> _Work instructions_: Every line below that mentions the word "items" should be copied out.

[[ Available records open ]]

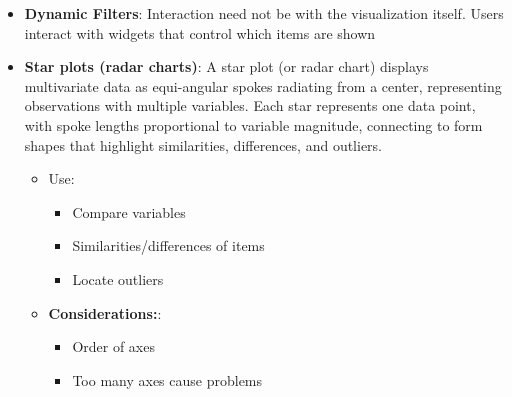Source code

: \documentclass{report}
\begin{document}
\begin{itemize}
            They help because the user can see the distribution of the data before filtering
        \item \textbf{Dynamic Filters}: Interaction need not be with the visualization itself. Users interact with widgets that control which items are shown 
        \item \textbf{Star plots (radar charts)}: A star plot (or radar chart) displays multivariate data as equi-angular spokes radiating from a center, representing observations with multiple variables. Each star represents one data point, with spoke lengths proportional to variable magnitude, connecting to form shapes that highlight similarities, differences, and outliers. 
            \begin{itemize}
                \item Use:
                    \begin{itemize}
                        \item Compare variables
                        \item Similarities/differences of items
                        \item Locate outliers
                    \end{itemize}
                \item \textbf{Considerations:}:
                    \begin{itemize}
                        \item Order of axes
                        \item Too many axes cause problems
                    \end{itemize}
            \end{itemize}

    \end{itemize}

    \pagebreak 
\end{document}
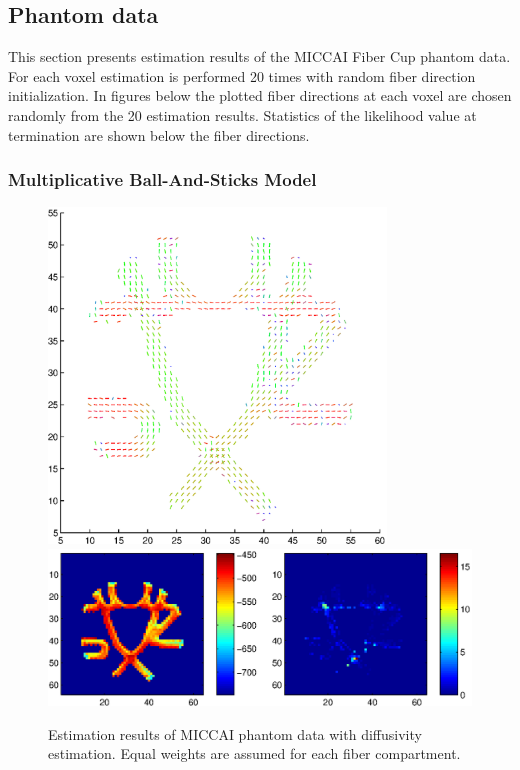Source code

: \documentclass{article}
\begin{document}
\subsection{Phantom data}

This section presents estimation results of the MICCAI Fiber Cup phantom data. For each voxel estimation is performed 20 times with random fiber direction initialization. In figures below the plotted fiber directions at each voxel are chosen randomly from the 20 estimation results. Statistics of the likelihood value at termination are shown below the fiber directions.

\subsubsection{Multiplicative Ball-And-Sticks Model}

\begin{figure}[H]
  \caption{Estimation results of MICCAI phantom data with diffusivity estimation. Equal weights are assumed for each fiber compartment.}
  \centering
  \includegraphics[width=0.8\textwidth]{figures/phantom_modbas_diffus_dir.eps}
  \includegraphics[width=\textwidth]{figures/phantom_modbas_diffus_like.eps}
\end{figure}
\end{document}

[[ Available records closed ]]

> _The completed task_:
        \item \textbf{Dynamic Filters}: Interaction need not be with the visualization itself. Users interact with widgets that control which items are shown 
                        \item Similarities/differences of items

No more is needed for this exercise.